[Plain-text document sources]
--- START ---
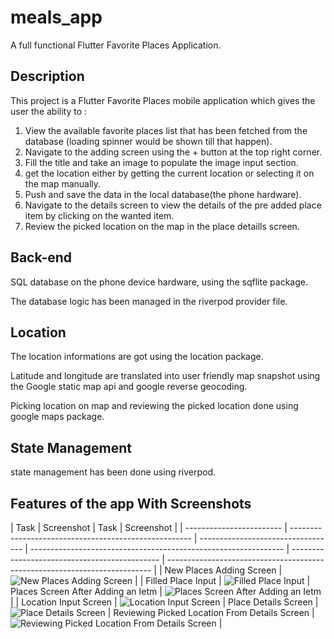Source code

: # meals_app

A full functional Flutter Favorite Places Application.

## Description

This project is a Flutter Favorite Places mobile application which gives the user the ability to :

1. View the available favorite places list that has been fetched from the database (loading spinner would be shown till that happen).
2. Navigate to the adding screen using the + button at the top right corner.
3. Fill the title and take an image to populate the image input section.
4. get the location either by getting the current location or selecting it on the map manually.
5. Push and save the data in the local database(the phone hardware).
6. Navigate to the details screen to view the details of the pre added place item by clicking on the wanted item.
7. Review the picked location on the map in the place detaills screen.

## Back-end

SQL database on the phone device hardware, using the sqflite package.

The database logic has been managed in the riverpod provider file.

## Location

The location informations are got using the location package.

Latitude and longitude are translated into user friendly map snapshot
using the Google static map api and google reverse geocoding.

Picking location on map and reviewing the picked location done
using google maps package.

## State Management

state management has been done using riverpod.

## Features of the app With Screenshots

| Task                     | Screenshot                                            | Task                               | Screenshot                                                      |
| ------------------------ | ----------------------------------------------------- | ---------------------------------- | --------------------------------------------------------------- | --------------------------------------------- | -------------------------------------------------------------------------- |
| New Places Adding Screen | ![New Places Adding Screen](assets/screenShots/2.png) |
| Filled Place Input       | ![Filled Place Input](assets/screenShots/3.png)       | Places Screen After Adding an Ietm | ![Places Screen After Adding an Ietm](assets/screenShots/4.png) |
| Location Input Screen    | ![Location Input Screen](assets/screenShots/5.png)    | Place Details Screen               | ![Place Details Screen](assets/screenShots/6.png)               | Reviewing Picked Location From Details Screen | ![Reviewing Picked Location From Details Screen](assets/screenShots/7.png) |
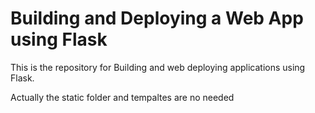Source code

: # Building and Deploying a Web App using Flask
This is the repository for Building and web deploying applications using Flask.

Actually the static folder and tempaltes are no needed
--- END ---
**Goal of the exercise**
Tally the lines in the entries above that hold the string "google" and state the tally alone.

**Result for this exercise**
2